I am really happy with the results. It will really be clean with a bit of sandpaper.
July 7th 2012
I finished making all the components for the harp ukulele this morning and am ready to start putting the instrument together.
Thanks to a timely post on Kathy Matsushita's second harp ukulele blog, about binding
her instrument around the harp peg board I realized I was heading for trouble. The design has the top extend up and into the harp peg board. My initial
thought was to bind to the top of the sound box and miter across the top of the rims. The problem Kathy pointed out is as viewed from the top the binding
stops before the top does.
I could extend the binding around the peg board but I am not brave enough to try that. I finally decided to run the binding up the stalk of the organically
shaped pegboard on the top side and forgo the horizontal binding on the rim between the sound box and the peg board. On the back side I will close off the
sound box with a mitered binding. I can finish the back bindings before I glue on the harp peg board or at least route the rebate on the harp neck end block.
I think it will end up with a clean and finished look.
My last outstanding decision (I am sure more will come up) is what binding to use. My thoughts up until this morning was to use the cocobolo bindings shown in the pictures. I am such a minimalist design wise that I am starting to think of switching to ebony bindings to avoid adding another color to the instrument. Both the amboyna and the koa already present a lot of figure and color. I am going to use amboyna from the same block as the rosette and pegboard veneers for the end wedge. If I go with ebony bindings I can frame the end wedge with black fiber purfling. I could get a nice jointed look with no joinery. We will see; I have a few days to decide that.
I welcome any ideas about the binding wood.
July 8th 2012
I am moving along; I put in the end wedge today and have the top glued down. Doesn't everyone have the wedges thin to wide front to back? Oh well so it goes, a design feature! more aerodynamic! I am sure the reverse direction will improve the tone. Gluing down the top was interesting. Usually I use the mold to hold the shape when I glue the first plate down.

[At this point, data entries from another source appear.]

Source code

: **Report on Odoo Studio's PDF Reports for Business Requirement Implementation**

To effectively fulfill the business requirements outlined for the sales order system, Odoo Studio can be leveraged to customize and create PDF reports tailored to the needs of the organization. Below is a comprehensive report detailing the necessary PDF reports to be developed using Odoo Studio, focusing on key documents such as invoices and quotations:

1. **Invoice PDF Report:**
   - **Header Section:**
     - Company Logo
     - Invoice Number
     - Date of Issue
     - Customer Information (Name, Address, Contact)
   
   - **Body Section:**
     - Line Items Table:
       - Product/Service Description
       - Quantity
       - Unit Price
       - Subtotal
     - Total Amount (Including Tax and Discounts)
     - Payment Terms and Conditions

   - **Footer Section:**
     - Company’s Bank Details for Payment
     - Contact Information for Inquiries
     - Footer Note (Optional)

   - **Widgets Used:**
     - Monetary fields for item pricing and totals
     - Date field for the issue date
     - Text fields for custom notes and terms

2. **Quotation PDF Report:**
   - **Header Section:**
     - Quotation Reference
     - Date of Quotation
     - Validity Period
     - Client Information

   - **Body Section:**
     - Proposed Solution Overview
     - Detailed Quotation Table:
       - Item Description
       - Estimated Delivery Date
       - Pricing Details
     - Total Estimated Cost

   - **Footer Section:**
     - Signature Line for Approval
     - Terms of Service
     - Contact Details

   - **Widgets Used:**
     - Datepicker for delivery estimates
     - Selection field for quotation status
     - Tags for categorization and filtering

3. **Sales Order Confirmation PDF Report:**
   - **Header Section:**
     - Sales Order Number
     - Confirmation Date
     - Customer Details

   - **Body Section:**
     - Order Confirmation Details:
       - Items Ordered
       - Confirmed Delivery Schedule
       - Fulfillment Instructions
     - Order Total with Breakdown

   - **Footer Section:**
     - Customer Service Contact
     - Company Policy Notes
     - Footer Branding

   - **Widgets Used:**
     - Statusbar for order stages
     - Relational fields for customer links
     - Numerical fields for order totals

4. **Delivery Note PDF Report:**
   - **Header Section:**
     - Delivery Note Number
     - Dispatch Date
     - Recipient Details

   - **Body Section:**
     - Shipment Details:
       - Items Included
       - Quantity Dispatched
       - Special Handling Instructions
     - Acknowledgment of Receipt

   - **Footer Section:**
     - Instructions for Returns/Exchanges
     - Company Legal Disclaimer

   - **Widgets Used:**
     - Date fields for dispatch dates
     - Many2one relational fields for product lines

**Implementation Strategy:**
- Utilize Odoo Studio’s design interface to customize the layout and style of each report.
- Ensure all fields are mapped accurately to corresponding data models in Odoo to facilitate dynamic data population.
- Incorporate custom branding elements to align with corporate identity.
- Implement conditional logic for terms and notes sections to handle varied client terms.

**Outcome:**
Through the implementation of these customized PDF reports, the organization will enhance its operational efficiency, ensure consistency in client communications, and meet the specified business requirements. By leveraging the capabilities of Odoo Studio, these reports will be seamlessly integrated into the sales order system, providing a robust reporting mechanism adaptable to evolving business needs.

I decided not use the mold because my mold is thicker than the harp peg head block. What I did instead was, while properly aligned in the mold, mark all of the braces on the kerfling and used a pencil in key places to mark where the body was supposed to end up. When the kerfling rebates were routed and the brace ends trimmed properly, I was able to re-align the body without a mold using a combination of the braces in the rebates and my alignment marks. I just used nearly every clamp in my shop to hold the top down. I did end up with even squeeze out all around.

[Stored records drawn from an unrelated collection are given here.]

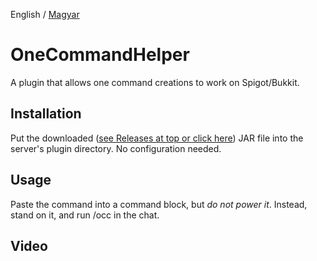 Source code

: English / [Magyar](https://github.com/NorbiPeti/OneCommandHelper/blob/master/README_hu.md)

# OneCommandHelper
A plugin that allows one command creations to work on Spigot/Bukkit.

## Installation
Put the downloaded ([see Releases at top or click here](https://github.com/NorbiPeti/OneCommandHelper/releases)) JAR file into the server's plugin directory. No configuration needed.

## Usage
Paste the command into a command block, but *do not power it*. Instead, stand on it, and run /occ in the chat.

## Video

I did have two things go right for me today. With a guitar one can center the two end blocks in the mold and on the top and call it good. That is where I was at when I thought it would really look bad if the top rosette on the narrow harp neck was not centered. A very small misalignent on the ulkulele part of the instrument can multiple to a significant error up the harp neck. Luckily I caught the error I did have and made sure the rosette was centered. Also I found by hook or by crook, I only needed to add one more t-bolt to make my carrier fit the instrument.
Overall today was the day that I am starting to understand the luthiers that like to work without molds.
July 16th 2012
I managed to make a bit of progress this weekend. I successfully trimmed the top where the spruce inlays into the peg head. I had the peg head veneer already routed
so I had to trim the top to the right shape in the right place so that it would match up and allow the peg head to be glued to the harp neck. I had a good template
and made the shape but just a tad long and slowly sanded back the top until it just fit the rebate.
Before gluing the peg head to the harp neck I played around getting it closer to the final shape.
I used my cross vise with a sanding drum to carefully sand the arch down a bit. (Actually it did not take very long before
I got rid of the vise and just help the part eyeballing the lines I wanted.)
I was finally able to close the box and trim the edges back.